Vor dem Hintergrund der wohl einmaligen Integrationsleistung des Schweizer Bildungssystems, der 23 Medaillen der Schweizer Berufs-Champions an den WorldSkills Competitions 2022 in Shanghai oder der rekordtiefen Jugendarbeitslosigkeit im europäischen Raum lege ich den ungemein sendungsbewussten Bildungsrevolutionären ans Herz, sich etwas mehr in Demut zu üben, die «Push-To-Talk- Taste» loszulassen und stattdessen die Auswirkungen der Grossreformen der letzten 20 Jahre zuerst genau unter die Lupe zu nehmen. Bessere Französischkenntnisse dank Frühfranzösisch? Mehr Wissen und Können dank des Lehrplans 21? Höhere Sek II-Abschlussquoten dank mehr Inklusion? Bessere Lehrerbildung dank Akademisierung der Pädagogischen Hochschulen? Welche überschwänglichen Versprechungen wurden tatsächlich Realität?

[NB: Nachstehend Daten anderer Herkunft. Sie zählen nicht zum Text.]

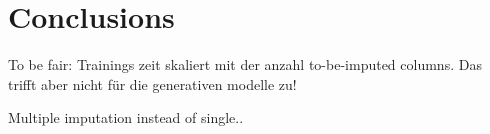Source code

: \section{Conclusions}
\label{sec:conclusion}
To be fair: Trainings zeit skaliert mit der anzahl to-be-imputed columns. Das trifft aber nicht für die generativen modelle zu!

Multiple imputation instead of single..
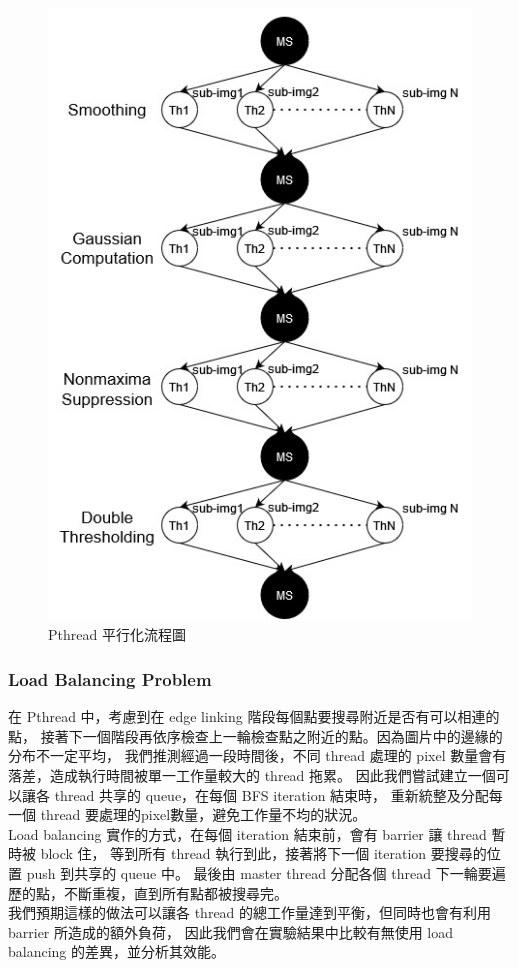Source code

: \documentclass[sigconf,nonacm]{acmart}
\begin{document}
\begin{figure}[h]
  \centering
  \includegraphics[width=0.8\linewidth]{"./image/pthread_strategy.jpg"}
  \caption{Pthread 平行化流程圖}
  \label{fig:pthread}
\end{figure}

\subsubsection{Load Balancing Problem} \label{load_balancing}

在 Pthread 中，考慮到在 edge linking 階段每個點要搜尋附近是否有可以相連的點，
接著下一個階段再依序檢查上一輪檢查點之附近的點。因為圖片中的邊緣的分布不一定平均，
我們推測經過一段時間後，不同 thread 處理的 pixel 數量會有落差，造成執行時間被單一工作量較大的 thread 拖累。
因此我們嘗試建立一個可以讓各 thread 共享的 queue，在每個 BFS iteration 結束時，
重新統整及分配每一個 thread 要處理的pixel數量，避免工作量不均的狀況。 \\
Load balancing 實作的方式，在每個 iteration 結束前，會有 barrier 讓 thread 暫時被 block 住，
等到所有 thread 執行到此，接著將下一個 iteration 要搜尋的位置 push 到共享的 queue 中。
最後由 master thread 分配各個 thread 下一輪要遍歷的點，不斷重複，直到所有點都被搜尋完。 \\
我們預期這樣的做法可以讓各 thread 的總工作量達到平衡，但同時也會有利用 barrier 所造成的額外負荷，
因此我們會在實驗結果中比較有無使用 load balancing 的差異，並分析其效能。
\end{document}
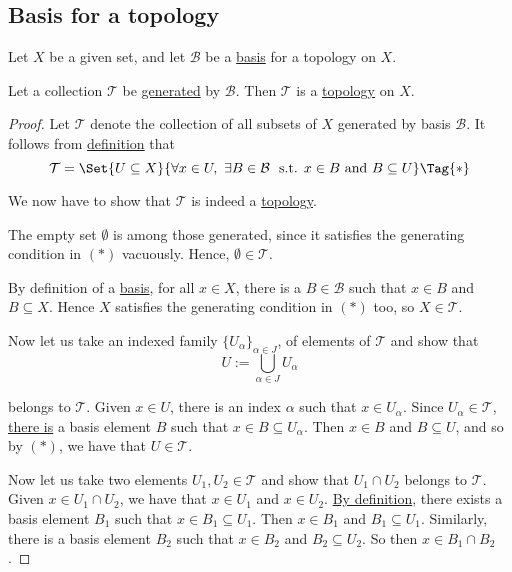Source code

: \subsection{Basis for a topology}\label{b81839f}

\label{ee1b725}

Let $X$ be a given set, and let $\mathcal B$ be a \href{e896402}{basis} for a
topology on $X$.

Let a collection $\mathcal T$ be \href{e6b5306}{generated} by $\mathcal B$.
Then $\mathcal T$ is a \href{cc8eb8b}{topology} on $X$.

\begin{proof}
  Let $\mathcal T$ denote the collection of all subsets of $X$ generated by
  basis $\mathcal B$. It follows from \href{e6b5306}{definition} that
  \begin{equation*}
    \mathcal T=\Set{U\subseteq X}{\forall x\in U,\ \exists B\in\mathcal B\text{ \ s.t. } x\in B\text{ and }B\subseteq U}\Tag{*}
  \end{equation*}

  We now have to show that $\mathcal T$ is indeed a \href{cc8eb8b}{topology}.

  The empty set $\emptyset$ is among those generated, since it satisfies the
  generating condition in $(*)$ vacuously. Hence, $\emptyset\in\mathcal T$.

  By definition of a \href{e896402}{basis}, for all $x\in X$, there is a $B\in
  \mathcal B$ such that $x\in B$ and $B\subseteq X$. Hence $X$ satisfies the
  generating condition in $(*)$ too, so $X\in\mathcal T$.

  Now let us take an indexed family $\{U_\alpha\}_{\alpha\in J}$, of elements
  of $\mathcal T$ and show that
  $$
    U:=\bigcup_{\alpha\in J}U_\alpha
  $$

  belongs to $\mathcal T$. Given $x\in U$, there is an index $\alpha$ such that
  $x\in U_\alpha$. Since $U_\alpha\in\mathcal T$, \href{e896402}{there is} a
  basis element $B$ such that $x\in B\subseteq U_\alpha$. Then $x\in B$ and
  $B\subseteq U$, and so by $(*)$, we have that $U\in\mathcal T$.

  Now let us take two elements $U_1,U_2\in\mathcal T$ and show that $U_1\cap
  U_2$ belongs to $\mathcal T$. Given $x\in U_1\cap U_2$, we have that $x\in
  U_1$ and $x\in U_2$. \href{e896402}{By definition}, there exists a basis
  element $B_1$ such that $x\in B_1\subseteq U_1$. Then $x\in B_1$ and
  $B_1\subseteq U_1$. Similarly, there is a basis element $B_2$ such that $x\in
  B_2$ and $B_2\subseteq U_2$. So then $x\in B_1\cap B_2$.


\end{proof}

Die Verantwortungsträger aus Politik und Wirtschaft sind gut beraten, sich von den eindimensionalen Worthülsen der Kampagnenführer nicht Sand in die Augen streuen zu lassen.

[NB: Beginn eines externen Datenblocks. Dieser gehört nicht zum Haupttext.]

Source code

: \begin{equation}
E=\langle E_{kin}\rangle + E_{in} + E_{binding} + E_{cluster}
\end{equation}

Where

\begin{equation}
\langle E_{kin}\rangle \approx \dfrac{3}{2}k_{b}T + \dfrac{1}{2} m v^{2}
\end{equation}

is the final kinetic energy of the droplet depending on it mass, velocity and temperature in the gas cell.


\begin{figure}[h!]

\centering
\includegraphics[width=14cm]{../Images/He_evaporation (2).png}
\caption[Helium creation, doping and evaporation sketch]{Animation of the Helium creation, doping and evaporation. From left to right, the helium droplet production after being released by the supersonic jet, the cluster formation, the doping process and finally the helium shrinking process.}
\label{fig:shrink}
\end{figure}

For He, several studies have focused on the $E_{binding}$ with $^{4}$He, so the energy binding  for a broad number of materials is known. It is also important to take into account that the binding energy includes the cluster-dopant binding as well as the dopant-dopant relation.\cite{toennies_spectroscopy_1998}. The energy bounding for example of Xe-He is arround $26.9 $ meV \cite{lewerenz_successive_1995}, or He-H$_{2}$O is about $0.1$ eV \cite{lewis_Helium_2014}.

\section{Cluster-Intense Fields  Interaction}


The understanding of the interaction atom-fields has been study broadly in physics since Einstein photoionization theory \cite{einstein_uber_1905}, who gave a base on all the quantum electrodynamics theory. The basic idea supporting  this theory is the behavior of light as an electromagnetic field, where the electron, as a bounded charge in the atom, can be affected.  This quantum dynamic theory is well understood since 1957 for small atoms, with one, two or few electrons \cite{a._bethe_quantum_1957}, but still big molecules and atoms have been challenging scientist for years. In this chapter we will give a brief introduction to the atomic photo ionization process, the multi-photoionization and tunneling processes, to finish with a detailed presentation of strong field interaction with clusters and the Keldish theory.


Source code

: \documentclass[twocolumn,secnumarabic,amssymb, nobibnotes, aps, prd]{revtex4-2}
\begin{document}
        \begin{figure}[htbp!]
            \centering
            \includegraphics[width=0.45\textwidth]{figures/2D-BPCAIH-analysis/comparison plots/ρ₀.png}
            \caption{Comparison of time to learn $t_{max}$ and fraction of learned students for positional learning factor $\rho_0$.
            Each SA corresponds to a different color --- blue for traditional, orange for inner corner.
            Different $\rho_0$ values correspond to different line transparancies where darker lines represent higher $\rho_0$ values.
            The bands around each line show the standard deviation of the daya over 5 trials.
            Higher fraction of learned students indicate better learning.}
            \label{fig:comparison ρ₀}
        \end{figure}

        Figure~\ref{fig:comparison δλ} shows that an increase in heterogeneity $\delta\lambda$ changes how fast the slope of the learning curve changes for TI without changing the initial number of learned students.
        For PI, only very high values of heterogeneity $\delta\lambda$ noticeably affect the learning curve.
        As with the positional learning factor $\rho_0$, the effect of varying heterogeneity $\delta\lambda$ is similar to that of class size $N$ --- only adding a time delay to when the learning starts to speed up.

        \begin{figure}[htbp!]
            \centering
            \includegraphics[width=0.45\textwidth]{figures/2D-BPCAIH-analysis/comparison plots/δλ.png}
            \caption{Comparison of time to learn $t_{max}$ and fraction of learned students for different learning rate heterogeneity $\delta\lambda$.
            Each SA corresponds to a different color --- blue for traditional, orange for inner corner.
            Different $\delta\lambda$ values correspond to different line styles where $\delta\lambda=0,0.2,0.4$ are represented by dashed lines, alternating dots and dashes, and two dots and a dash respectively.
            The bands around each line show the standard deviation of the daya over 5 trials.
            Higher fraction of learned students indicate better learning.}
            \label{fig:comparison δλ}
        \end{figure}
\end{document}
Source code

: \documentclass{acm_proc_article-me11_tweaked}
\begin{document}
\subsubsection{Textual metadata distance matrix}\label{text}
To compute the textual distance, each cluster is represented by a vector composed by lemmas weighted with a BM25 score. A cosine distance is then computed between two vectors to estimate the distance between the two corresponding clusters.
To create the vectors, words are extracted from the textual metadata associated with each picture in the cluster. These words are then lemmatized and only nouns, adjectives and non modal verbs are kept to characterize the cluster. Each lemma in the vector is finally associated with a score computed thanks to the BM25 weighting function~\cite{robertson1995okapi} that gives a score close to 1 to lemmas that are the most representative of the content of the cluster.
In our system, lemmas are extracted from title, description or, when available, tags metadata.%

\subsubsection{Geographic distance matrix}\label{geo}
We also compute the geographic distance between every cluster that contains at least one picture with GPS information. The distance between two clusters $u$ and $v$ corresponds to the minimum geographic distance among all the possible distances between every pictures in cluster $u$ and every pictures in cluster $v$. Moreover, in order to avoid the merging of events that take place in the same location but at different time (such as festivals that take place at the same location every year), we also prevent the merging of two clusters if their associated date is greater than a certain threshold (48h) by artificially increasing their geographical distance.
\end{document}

Der Sturm-und-Drang-Fraktion der Schulreformer unterbreite ich folgenden Vorschlag: Erproben Sie Ihr Schulmodell doch über einen längeren Zeitraum an 10 verschiedenen Standorten in der Schweiz und lassen Sie es von unabhängigen Forschern im Vergleich zu 10 «traditionellen» Schulen mit Tests in Mathematik, Deutsch, Fremdsprachen, Geschichte, Biologie und Physik evaluieren. Melden Sie sich erst wieder nach Abschluss der Evaluation, anstatt einmal mehr aufs Geratewohl ein Medikament ohne Wirksamkeitsnachweis auf den Bildungsmarkt zu werfen und den Beipackzettel mit den Nebenwirkungen zu unterschlagen. In der Arzneimittelforschung ist ein solches Vorgehen verboten. Zuwiderhandlungen werden mit Berufsverbot geahndet.

 

Eindimnsionale Worthülsen

Die Verantwortungsträger aus Politik und Wirtschaft sind gut beraten, sich von den eindimensionalen Worthülsen der Kampagnenführer nicht Sand in die Augen streuen zu lassen. Für ein funktionierendes Bildungssystem und eine erfolgreiche Integration unserer Jugend in den Arbeitsmarkt brauchen wir ganz bestimmt keine angloamerikanischen Verhältnisse mit Privatschulen für die Reichen und Restschulen für die weniger Begüterten, sondern eine starke, humanistisch wie leistungsorientiert geprägte öffentliche Volksschule für alle.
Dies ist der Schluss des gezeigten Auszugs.